As challenging as this event has been, the road to recovery will not be easy. China and South Korea, countries that were the original hotbeds of the pestilence, have largely levelled out with low counts of cases and deaths. Still, those countries are in a continued quarantine, and it’s reasonable to assume Italy, too, will be in a controlled quarantine for weeks, maybe months after the curves have flattened and the hospitals are able to operate at levels that match the pace of any spread.
Needless to say, we aren’t going anywhere for awhile. We’re becoming more comfortable with not seeing friends after Mass and on other occasions, not going out on weekends, and not leaving our homes except for groceries and pharmaceutical needs. However, there is still a large hole in our spiritual lives. Most of that, for my community of friends, centers around a liturgical and sacramental life — a life that is now inaccessible or frequently unavailable. But we’re getting creative, as are many people and organizations stateside.

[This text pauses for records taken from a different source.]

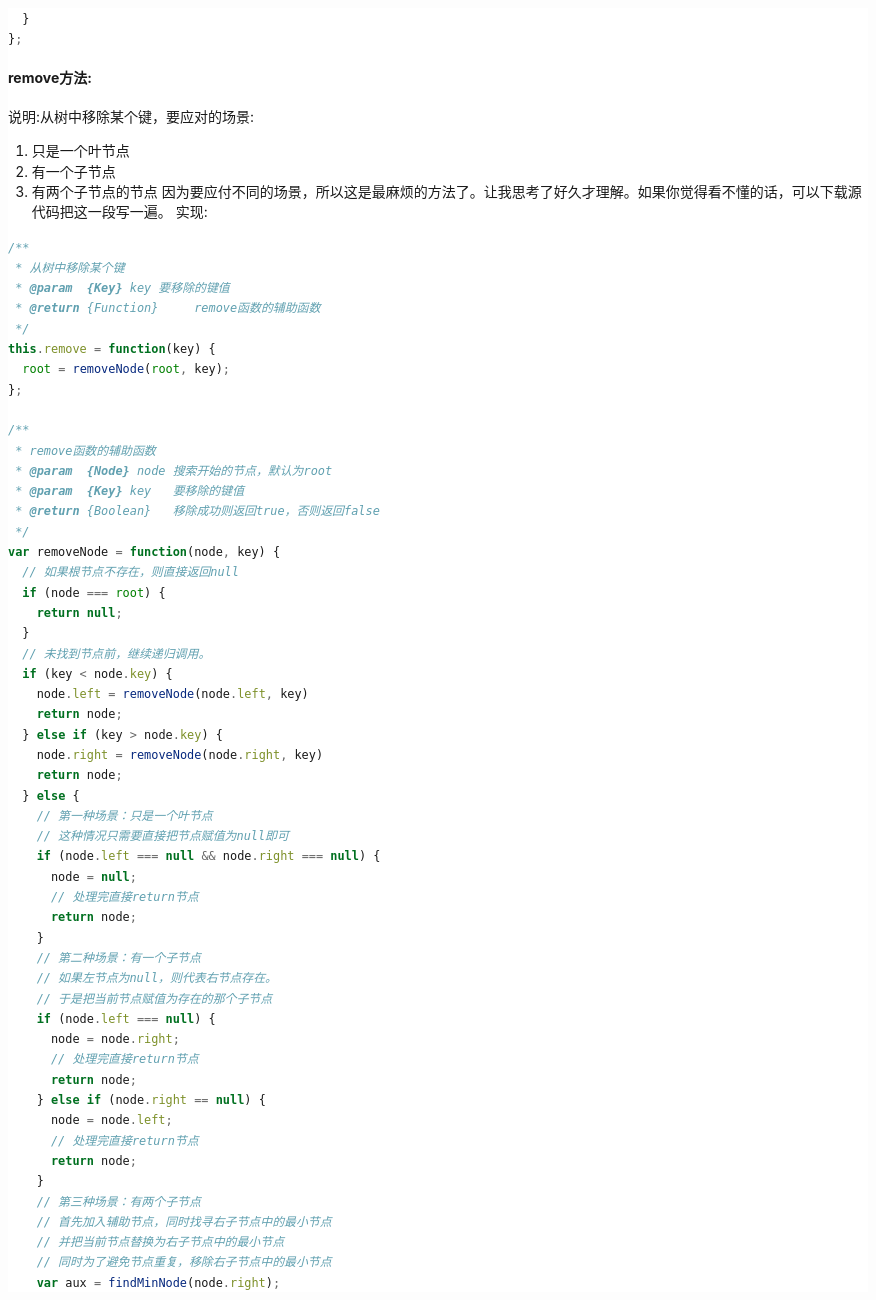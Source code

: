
 ```javascript
  }
};
```
#### remove方法:
说明:从树中移除某个键，要应对的场景:
1. 只是一个叶节点
2. 有一个子节点
3. 有两个子节点的节点
因为要应付不同的场景，所以这是最麻烦的方法了。让我思考了好久才理解。如果你觉得看不懂的话，可以下载源代码把这一段写一遍。
实现: 
```javascript
/**
 * 从树中移除某个键
 * @param  {Key} key 要移除的键值
 * @return {Function}     remove函数的辅助函数
 */
this.remove = function(key) {
  root = removeNode(root, key);
};

/**
 * remove函数的辅助函数
 * @param  {Node} node 搜索开始的节点，默认为root
 * @param  {Key} key   要移除的键值
 * @return {Boolean}   移除成功则返回true，否则返回false
 */
var removeNode = function(node, key) {
  // 如果根节点不存在，则直接返回null
  if (node === root) {
    return null;
  }
  // 未找到节点前，继续递归调用。
  if (key < node.key) {
    node.left = removeNode(node.left, key)
    return node;
  } else if (key > node.key) {
    node.right = removeNode(node.right, key)
    return node;
  } else {
    // 第一种场景：只是一个叶节点
    // 这种情况只需要直接把节点赋值为null即可
    if (node.left === null && node.right === null) {
      node = null;
      // 处理完直接return节点
      return node;
    }
    // 第二种场景：有一个子节点
    // 如果左节点为null，则代表右节点存在。
    // 于是把当前节点赋值为存在的那个子节点
    if (node.left === null) {
      node = node.right;
      // 处理完直接return节点
      return node;
    } else if (node.right == null) {
      node = node.left;
      // 处理完直接return节点
      return node;
    }
    // 第三种场景：有两个子节点
    // 首先加入辅助节点，同时找寻右子节点中的最小节点
    // 并把当前节点替换为右子节点中的最小节点
    // 同时为了避免节点重复，移除右子节点中的最小节点
    var aux = findMinNode(node.right);
```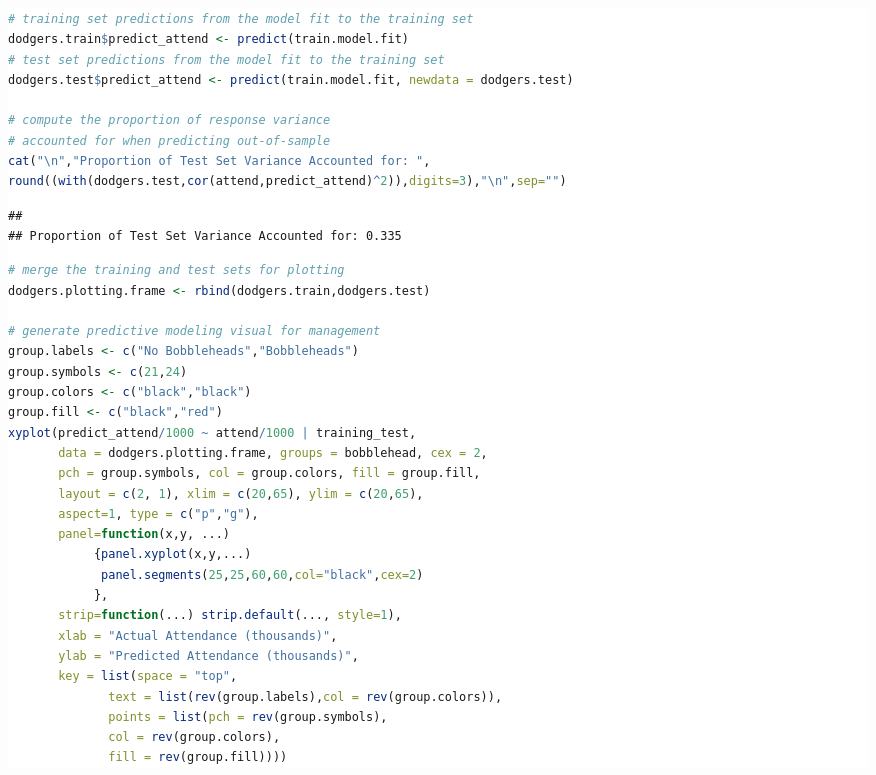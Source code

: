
 ``` r
# training set predictions from the model fit to the training set
dodgers.train$predict_attend <- predict(train.model.fit)
# test set predictions from the model fit to the training set
dodgers.test$predict_attend <- predict(train.model.fit, newdata = dodgers.test)

# compute the proportion of response variance
# accounted for when predicting out-of-sample
cat("\n","Proportion of Test Set Variance Accounted for: ",
round((with(dodgers.test,cor(attend,predict_attend)^2)),digits=3),"\n",sep="")
```

    ## 
    ## Proportion of Test Set Variance Accounted for: 0.335

``` r
# merge the training and test sets for plotting
dodgers.plotting.frame <- rbind(dodgers.train,dodgers.test)

# generate predictive modeling visual for management
group.labels <- c("No Bobbleheads","Bobbleheads")
group.symbols <- c(21,24)
group.colors <- c("black","black")
group.fill <- c("black","red")
xyplot(predict_attend/1000 ~ attend/1000 | training_test,
       data = dodgers.plotting.frame, groups = bobblehead, cex = 2,
       pch = group.symbols, col = group.colors, fill = group.fill,
       layout = c(2, 1), xlim = c(20,65), ylim = c(20,65),
       aspect=1, type = c("p","g"),
       panel=function(x,y, ...)
            {panel.xyplot(x,y,...)
             panel.segments(25,25,60,60,col="black",cex=2)
            },
       strip=function(...) strip.default(..., style=1),
       xlab = "Actual Attendance (thousands)",
       ylab = "Predicted Attendance (thousands)",
       key = list(space = "top",
              text = list(rev(group.labels),col = rev(group.colors)),
              points = list(pch = rev(group.symbols),
              col = rev(group.colors),
              fill = rev(group.fill))))
```
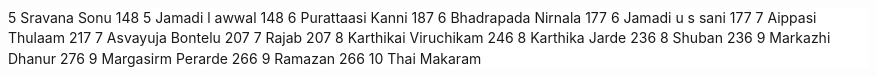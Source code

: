 <td>5</td>
<td>Sravana</td>
<td>Sonu</td>
<td>148</td>
<td>5</td>
<td>Jamadi l awwal</td>
<td>148</td>
</tr>
<tr>
<td>6</td>
<td>Purattaasi</td>
<td>Kanni</td>
<td>187</td>
<td>6</td>
<td>Bhadrapada</td>
<td>Nirnala</td>
<td>177</td>
<td>6</td>
<td>Jamadi u s sani</td>
<td>177</td>
</tr>
<tr>
<td>7</td>
<td>Aippasi</td>
<td>Thulaam</td>
<td>217</td>
<td>7</td>
<td>Asvayuja</td>
<td>Bontelu</td>
<td>207</td>
<td>7</td>
<td>Rajab</td>
<td>207</td>
</tr>
<tr>
<td>8</td>
<td>Karthikai</td>
<td>Viruchikam</td>
<td>246</td>
<td>8</td>
<td>Karthika</td>
<td>Jarde</td>
<td>236</td>
<td>8</td>
<td>Shuban</td>
<td>236</td>
</tr>
<tr>
<td>9</td>
<td>Markazhi</td>
<td>Dhanur</td>
<td>276</td>
<td>9</td>
<td>Margasirm</td>
<td>Perarde</td>
<td>266</td>
<td>9</td>
<td>Ramazan</td>
<td>266</td>
</tr>
<tr>
<td>10</td>
<td>Thai</td>
<td>Makaram</td>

I want to share with you some of the top Catholic resources and things to do if you find yourself in quarantine.
Many will want to find a good and wholesome way to watch Mass, and I’ve found two excellent resources. EWTN’s live Masses, especially their Sunday Mass, are very popular. Another great source for Mass is from the Dominicans of the Eastern Province, who also livestream Mass every Sunday. Dominican Masses from St. Albert’s Priory are also available for re-watching at the same online location.
Do you have a book (or books) that you’ve wanted to read but never had the time? Now is the perfect opportunity to catch up on that backlog. Of course, see what books you have in your own possession, but if you’re looking to branch out, Verbum software and apps for iOS and Android offer plenty of free content for Bible studies, lessons on the Church Fathers and much more. Their paid collections offer a lifetime of invaluable resources. And who knows, maybe you’ll get the inspiration and research you need to tackle that Catholic book you always wanted to read.
Virtual perpetual adoration
Make your monitor a part of your at-home virtual Blessed Sacrament chapel. The creator Virtual Adoration has a page that offers more than 10 choices of live streams from chapels throughout the country and abroad, including Poland and the U.K. Check them out here.
To keep the kids busy
I, too, have been forced to telework through this debacle, and it has not been easy. At times, it sounds like a bowling alley upstairs where the kids were doing a mix of online learning and shouting lyrics to the new Frozen movie. But there’s plenty to keep them busy. Parents who are subscribers to Formed have a lot of options. My kids have sat happily through everything from Brother Francis to Footprints of God with Steve Ray — they can’t get enough. The best thing is that kids love reruns and re-watching. Formed offers a free 40-day trial, and many parishes give their parishioners free access.
Although it is impossible to speak to each diocese, parish or priest, many Catholics still have access to valid sacraments, even in a time of cancelled Masses. Famous now are the drive-thru confessions, but many priests are still offering confession in the normal place and time, even expanding available times more than ever. A range of possibilities exist in many areas for distribution of Holy Communion. Even if it does not coincide with the Mass, some are making available liturgies that consecrate enough new hosts to receive after a confession or with another sort of appointment. Just as is the case for confession, you’ll want to contact your priest or network with other Catholics in your area to discover what and where valid sacraments are available.
For other resources, the St. Paul Center just launched their Quarantined Catholic Hub. It has a ton of content with the intention that Catholics who can’t attend Mass can still enrich themselves and spend time learning about Our Lord.
Shaun McAfee is the author of “I’m Catholic, Now What” (OSV, $19.95) and writes from Vicenza, Italy.